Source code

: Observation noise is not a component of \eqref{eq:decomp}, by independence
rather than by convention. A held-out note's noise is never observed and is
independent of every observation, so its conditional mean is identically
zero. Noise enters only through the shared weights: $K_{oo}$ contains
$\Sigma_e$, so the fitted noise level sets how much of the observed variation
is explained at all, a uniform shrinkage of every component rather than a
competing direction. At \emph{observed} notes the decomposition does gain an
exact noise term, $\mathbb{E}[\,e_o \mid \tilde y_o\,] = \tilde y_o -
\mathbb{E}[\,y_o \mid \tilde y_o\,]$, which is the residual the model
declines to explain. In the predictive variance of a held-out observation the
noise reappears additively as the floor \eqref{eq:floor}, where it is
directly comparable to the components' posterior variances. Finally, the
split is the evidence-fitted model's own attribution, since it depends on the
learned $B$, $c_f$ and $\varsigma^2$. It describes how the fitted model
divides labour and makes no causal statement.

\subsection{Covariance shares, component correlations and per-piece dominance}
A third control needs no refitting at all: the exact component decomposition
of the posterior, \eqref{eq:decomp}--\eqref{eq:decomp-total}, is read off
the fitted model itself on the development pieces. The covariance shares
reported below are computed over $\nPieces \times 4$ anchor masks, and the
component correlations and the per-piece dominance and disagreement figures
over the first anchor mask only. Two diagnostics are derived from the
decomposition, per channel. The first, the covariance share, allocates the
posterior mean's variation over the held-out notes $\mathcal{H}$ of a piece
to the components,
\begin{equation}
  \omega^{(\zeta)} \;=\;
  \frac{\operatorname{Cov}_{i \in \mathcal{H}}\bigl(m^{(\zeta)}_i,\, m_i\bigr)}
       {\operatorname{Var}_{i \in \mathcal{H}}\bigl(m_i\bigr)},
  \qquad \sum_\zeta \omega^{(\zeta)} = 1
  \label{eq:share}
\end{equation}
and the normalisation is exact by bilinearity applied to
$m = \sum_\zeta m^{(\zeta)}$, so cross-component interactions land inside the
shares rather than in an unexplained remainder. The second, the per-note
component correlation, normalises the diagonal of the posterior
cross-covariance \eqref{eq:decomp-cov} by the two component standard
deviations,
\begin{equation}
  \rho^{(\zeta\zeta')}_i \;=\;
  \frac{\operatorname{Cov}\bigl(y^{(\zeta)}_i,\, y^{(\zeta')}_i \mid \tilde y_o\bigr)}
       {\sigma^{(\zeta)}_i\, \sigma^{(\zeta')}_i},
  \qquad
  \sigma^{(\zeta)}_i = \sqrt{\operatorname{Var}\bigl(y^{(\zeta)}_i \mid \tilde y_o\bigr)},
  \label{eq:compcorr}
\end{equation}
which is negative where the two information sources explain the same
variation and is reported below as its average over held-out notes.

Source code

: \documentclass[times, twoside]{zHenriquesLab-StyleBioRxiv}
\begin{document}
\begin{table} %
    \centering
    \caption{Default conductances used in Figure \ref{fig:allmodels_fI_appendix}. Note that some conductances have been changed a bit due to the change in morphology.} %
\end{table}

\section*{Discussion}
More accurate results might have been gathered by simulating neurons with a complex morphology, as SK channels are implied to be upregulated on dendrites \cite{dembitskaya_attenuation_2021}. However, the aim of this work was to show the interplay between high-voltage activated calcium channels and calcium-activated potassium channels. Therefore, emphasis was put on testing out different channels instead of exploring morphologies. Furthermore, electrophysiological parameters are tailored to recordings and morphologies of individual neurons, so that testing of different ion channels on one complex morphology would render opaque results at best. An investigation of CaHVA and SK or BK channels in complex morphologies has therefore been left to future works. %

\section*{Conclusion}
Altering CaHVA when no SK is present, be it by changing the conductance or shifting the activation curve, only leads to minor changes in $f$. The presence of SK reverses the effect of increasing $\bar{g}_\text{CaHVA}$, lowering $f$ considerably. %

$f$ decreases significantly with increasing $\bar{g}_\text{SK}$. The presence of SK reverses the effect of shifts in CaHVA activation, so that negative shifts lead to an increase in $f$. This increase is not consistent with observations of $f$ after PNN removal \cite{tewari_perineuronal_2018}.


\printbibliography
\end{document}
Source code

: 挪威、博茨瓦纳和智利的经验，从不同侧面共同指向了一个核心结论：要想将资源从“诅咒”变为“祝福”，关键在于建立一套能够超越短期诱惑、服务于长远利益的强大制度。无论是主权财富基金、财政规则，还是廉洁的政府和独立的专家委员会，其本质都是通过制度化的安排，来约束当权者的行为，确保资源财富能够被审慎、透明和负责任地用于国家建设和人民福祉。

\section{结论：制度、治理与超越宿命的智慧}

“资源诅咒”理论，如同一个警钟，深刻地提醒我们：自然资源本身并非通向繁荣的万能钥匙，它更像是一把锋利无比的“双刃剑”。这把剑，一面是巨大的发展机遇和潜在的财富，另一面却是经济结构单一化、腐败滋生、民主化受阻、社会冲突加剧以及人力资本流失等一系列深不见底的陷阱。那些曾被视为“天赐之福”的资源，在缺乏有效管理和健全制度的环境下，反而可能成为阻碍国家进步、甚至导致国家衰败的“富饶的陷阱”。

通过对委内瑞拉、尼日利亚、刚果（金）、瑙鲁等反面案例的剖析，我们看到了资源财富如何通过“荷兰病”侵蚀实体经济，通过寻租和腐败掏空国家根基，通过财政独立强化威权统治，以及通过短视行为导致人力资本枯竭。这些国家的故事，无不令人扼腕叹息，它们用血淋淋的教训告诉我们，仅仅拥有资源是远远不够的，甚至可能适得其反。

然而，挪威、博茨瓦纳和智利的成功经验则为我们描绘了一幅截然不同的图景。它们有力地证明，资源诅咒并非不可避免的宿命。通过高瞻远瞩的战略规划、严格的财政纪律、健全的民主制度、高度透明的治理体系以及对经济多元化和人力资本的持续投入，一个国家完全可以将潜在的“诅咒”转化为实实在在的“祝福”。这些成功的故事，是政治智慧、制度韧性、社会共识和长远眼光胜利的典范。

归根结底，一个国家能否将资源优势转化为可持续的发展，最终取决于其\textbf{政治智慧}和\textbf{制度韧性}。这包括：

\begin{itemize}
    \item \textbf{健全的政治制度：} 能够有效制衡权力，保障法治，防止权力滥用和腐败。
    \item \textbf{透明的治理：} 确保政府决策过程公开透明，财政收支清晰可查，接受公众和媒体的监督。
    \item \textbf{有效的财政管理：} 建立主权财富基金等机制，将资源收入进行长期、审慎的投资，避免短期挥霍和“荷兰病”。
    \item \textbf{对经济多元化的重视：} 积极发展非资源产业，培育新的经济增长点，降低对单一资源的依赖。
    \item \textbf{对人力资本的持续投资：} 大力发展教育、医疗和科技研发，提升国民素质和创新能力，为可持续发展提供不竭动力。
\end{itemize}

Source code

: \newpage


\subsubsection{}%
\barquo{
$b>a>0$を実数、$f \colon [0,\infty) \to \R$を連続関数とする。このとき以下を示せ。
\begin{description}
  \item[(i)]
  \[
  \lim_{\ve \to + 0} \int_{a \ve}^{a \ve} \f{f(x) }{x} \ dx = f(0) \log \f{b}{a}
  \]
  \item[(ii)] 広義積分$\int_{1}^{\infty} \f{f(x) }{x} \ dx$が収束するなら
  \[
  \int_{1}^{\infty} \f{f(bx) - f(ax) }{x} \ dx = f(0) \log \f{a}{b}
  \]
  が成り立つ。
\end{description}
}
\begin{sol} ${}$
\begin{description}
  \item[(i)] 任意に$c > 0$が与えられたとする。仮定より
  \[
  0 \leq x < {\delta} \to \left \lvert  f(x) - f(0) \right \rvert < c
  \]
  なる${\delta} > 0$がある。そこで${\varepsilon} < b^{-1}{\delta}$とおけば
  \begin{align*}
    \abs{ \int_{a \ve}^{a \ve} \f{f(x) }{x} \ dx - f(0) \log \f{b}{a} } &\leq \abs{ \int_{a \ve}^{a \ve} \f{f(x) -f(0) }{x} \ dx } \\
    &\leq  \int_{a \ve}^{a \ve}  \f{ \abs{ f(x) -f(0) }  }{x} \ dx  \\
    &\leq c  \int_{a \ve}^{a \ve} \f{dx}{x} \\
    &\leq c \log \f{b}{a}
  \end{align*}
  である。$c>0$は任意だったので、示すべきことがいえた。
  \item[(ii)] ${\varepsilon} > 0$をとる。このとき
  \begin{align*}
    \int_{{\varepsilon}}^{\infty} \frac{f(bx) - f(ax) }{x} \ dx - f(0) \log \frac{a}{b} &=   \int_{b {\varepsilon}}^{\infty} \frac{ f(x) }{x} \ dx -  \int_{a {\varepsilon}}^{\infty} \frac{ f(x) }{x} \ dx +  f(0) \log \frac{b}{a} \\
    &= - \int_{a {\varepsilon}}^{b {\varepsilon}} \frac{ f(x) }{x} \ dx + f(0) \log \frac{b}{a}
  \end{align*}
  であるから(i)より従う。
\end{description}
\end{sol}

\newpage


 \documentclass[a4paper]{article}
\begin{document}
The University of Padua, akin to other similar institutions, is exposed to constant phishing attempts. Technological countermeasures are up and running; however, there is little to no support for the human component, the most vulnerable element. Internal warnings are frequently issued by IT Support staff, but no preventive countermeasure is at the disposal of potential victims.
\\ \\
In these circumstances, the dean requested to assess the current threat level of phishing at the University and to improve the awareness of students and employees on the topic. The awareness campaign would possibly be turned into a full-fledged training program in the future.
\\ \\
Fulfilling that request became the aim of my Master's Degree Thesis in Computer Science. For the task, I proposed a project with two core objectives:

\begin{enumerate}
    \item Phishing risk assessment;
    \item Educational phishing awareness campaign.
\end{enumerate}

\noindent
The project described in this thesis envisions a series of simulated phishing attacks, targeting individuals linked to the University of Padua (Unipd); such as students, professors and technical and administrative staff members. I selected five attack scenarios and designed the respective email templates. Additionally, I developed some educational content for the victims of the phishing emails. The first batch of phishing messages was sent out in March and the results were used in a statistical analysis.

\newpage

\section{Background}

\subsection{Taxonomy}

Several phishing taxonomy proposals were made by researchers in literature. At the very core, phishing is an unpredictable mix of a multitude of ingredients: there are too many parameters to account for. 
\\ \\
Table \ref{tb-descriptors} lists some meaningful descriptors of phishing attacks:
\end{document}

------------

ABOUT THIS EXERCISE
Give the lines of the material above again, exactly, from its first line through the line that contains "shares, component correlations" and no further.

EXERCISE OUTPUT
Source code

: Observation noise is not a component of \eqref{eq:decomp}, by independence
rather than by convention. A held-out note's noise is never observed and is
independent of every observation, so its conditional mean is identically
zero. Noise enters only through the shared weights: $K_{oo}$ contains
$\Sigma_e$, so the fitted noise level sets how much of the observed variation
is explained at all, a uniform shrinkage of every component rather than a
competing direction. At \emph{observed} notes the decomposition does gain an
exact noise term, $\mathbb{E}[\,e_o \mid \tilde y_o\,] = \tilde y_o -
\mathbb{E}[\,y_o \mid \tilde y_o\,]$, which is the residual the model
declines to explain. In the predictive variance of a held-out observation the
noise reappears additively as the floor \eqref{eq:floor}, where it is
directly comparable to the components' posterior variances. Finally, the
split is the evidence-fitted model's own attribution, since it depends on the
learned $B$, $c_f$ and $\varsigma^2$. It describes how the fitted model
divides labour and makes no causal statement.

\subsection{Covariance shares, component correlations and per-piece dominance}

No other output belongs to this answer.